January 16, 2012 by Okechukwu Nnodim

Nigerians will have to contend with the scarcity of fuel for a while whenever the strike action embarked upon by the organised labour to protest the removal of subsidy on petrol is eventually called off.

The weeklong strike has crippled economic activities in most parts of the country with fuel marketers predicting that it will take a while for supply of products to the different outlets to stabilise.

According to them, the shortage in the supply of petrol on Saturday and Sunday was largely due to the strike, which commenced last Monday and stretched till Friday.

Our correspondent gathered that most importers had suspended bringing in petrol due to uncertainties caused by the strike.
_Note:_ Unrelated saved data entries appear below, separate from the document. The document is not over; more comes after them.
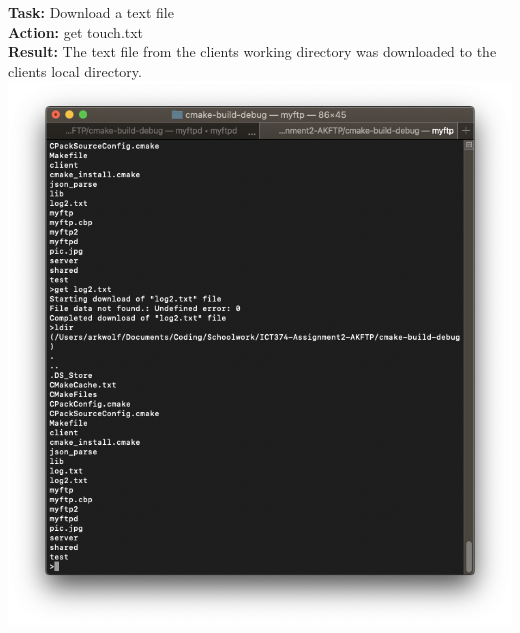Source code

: \documentclass{article}
\begin{document}
\textbf{Task:} Download a text file\\
\textbf{Action:} get touch.txt\\
\textbf{Result:} The text file from the clients working directory was downloaded to the clients local directory.\\
\includegraphics[width=\textwidth]{testpictures/gettext}
\end{document}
They stressed that the final outcome of the talks between the organised labour and the Federal Government would determine when they would resume importation.

“The Petroleum Products Pricing Regulatory Agency had stated it clearly that no marketer will get petrol subsidy after January 1, 2012, and based on this, nobody will want to import under this condition,” said a senior official of the Major Oil Marketers Association of Nigeria, who pleaded not to be named because of the sensitive nature of the subject.
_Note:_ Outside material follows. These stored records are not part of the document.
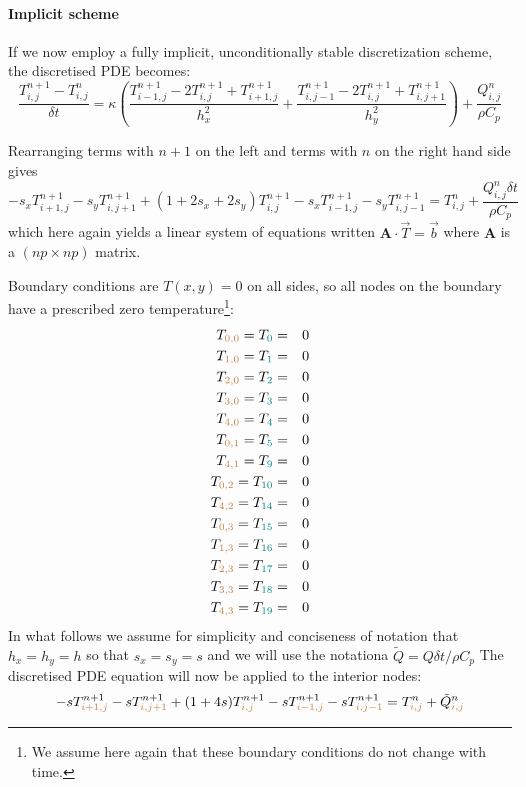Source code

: \paragraph{Implicit scheme} 
If we now employ a fully implicit, unconditionally stable discretization scheme, the discretised 
PDE becomes:
\[
\frac{T_{i,j}^{n+1}-T_{i,j}^n}{\delta t}
= \kappa
\left(
\frac{ T_{i-1,j}^{n+1}-2T_{i,j}^{n+1}+T_{i+1,j}^{n+1}  }{h_x^2} + 
\frac{ T_{i,j-1}^{n+1}-2T_{i,j}^{n+1}+T_{i,j+1}^{n+1}  }{h_y^2}
\right)
+\frac{Q_{i,j}^n}{\rho C_p}
\]

Rearranging terms with $n+1$ on the left and terms with $n$ on the right hand side gives
\[
-s_x T_{i+1,j}^{n+1}-s_y T_{i,j+1}^{n+1} +(1+2s_x+2s_y)T_{i,j}^{n+1} -s_x T_{i-1,j}^{n+1} -s_y T_{i,j-1}^{n+1} 
=
T_{i,j}^n
+\frac{Q_{i,j}^n \delta t}{\rho C_p}
\]
which here again yields a linear system of equations written ${\bm A}\cdot {\vec T} = {\vec b}$
where ${\bm A}$ is a $(np \times np)$ matrix.



Boundary conditions are $T(x,y)=0$ on all sides, so all nodes 
on the boundary have a prescribed zero temperature\footnote{We assume
here again that these boundary conditions do not change with time.}:
\begin{eqnarray}
T_{\color{brown}0,0} = T_{\color{teal} 0} &=& 0 \nonumber\\
T_{\color{brown}1,0} = T_{\color{teal} 1} &=& 0 \nonumber\\
T_{\color{brown}2,0} = T_{\color{teal} 2} &=& 0 \nonumber\\
T_{\color{brown}3,0} = T_{\color{teal} 3} &=& 0 \nonumber\\
T_{\color{brown}4,0} = T_{\color{teal} 4} &=& 0 \nonumber\\
T_{\color{brown}0,1} = T_{\color{teal} 5} &=& 0 \nonumber\\
T_{\color{brown}4,1} = T_{\color{teal} 9} &=& 0 \nonumber\\
T_{\color{brown}0,2} = T_{\color{teal} 10} &=& 0 \nonumber\\
T_{\color{brown}4,2} = T_{\color{teal} 14} &=& 0 \nonumber\\
T_{\color{brown}0,3} = T_{\color{teal} 15} &=& 0 \nonumber\\
T_{\color{brown}1,3} = T_{\color{teal} 16} &=& 0 \nonumber\\
T_{\color{brown}2,3} = T_{\color{teal} 17} &=& 0 \nonumber\\
T_{\color{brown}3,3} = T_{\color{teal} 18} &=& 0 \nonumber\\
T_{\color{brown}4,3} = T_{\color{teal} 19} &=& 0 \nonumber
\end{eqnarray}
In what follows we assume for simplicity and conciseness of notation that 
$h_x=h_y=h$ so that $s_x=s_y=s$ and we will use the notationa $\tilde{Q}=Q \delta t/\rho C_p$
The discretised PDE equation will now be applied to the interior nodes:
\[
-s T_{{\color{brown} i+1,j}}^{n+1}
-s T_{{\color{brown}i,j+1}}^{n+1} 
+(1+4s)T_{{\color{brown}i,j}}^{n+1} 
-s T_{{\color{brown}i-1,j}}^{n+1} 
-s T_{{\color{brown}i,j-1}}^{n+1} 
= T_{{\color{brown}i,j}}^n 
+\tilde{Q}_{{\color{brown}i,j}}^n
\]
The source said the petrol being sold at filling stations currently had been brought into the country before the withdrawal of subsidy, adding that since then, most marketers had stopped importing the commodity.
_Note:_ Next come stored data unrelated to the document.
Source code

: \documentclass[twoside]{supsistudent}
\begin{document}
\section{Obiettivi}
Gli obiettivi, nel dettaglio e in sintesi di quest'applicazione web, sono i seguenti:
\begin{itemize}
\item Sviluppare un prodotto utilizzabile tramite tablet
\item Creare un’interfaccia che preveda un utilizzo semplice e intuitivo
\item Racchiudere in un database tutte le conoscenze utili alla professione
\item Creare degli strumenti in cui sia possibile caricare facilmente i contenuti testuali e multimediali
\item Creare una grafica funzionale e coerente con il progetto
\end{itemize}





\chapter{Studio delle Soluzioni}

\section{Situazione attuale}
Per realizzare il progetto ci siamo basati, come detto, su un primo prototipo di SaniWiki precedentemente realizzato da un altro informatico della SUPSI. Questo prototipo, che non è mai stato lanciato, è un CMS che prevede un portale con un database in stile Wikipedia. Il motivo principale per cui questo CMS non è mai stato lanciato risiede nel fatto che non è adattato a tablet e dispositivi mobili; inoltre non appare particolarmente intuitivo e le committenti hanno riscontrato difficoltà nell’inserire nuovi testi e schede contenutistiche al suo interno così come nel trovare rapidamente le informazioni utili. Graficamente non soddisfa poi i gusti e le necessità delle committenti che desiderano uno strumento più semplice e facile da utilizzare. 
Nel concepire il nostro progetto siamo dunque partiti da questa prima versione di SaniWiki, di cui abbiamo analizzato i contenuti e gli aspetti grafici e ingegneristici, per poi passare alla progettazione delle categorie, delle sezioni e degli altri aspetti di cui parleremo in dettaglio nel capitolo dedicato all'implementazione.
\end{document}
He also expressed fears that as soon as the product in the storage facilities of most marketers was exhausted, there might be scarcity of petrol.

“The scarcity will be severe if the strike continues,” the source said.

The PPPRA had on New Year’s Day announced the formal removal of subsidy on Premium Motor Spirit, otherwise called petrol. It said this was in accordance with Section 7 of the PPPRA Act of 2004.

“By this announcement, the downstream sub-sector of the petroleum industry is hereby deregulated for PMS,” the agency said in a statement.

“Service providers in the sector are now to procure products and sell same in accordance with the indicative benchmark price to be published fortnightly and posted on the PPPRA website. Petroleum products marketers are to note that no one will be paid subsidy on PMS discharges after January 1, 2012,” the PPPRA added.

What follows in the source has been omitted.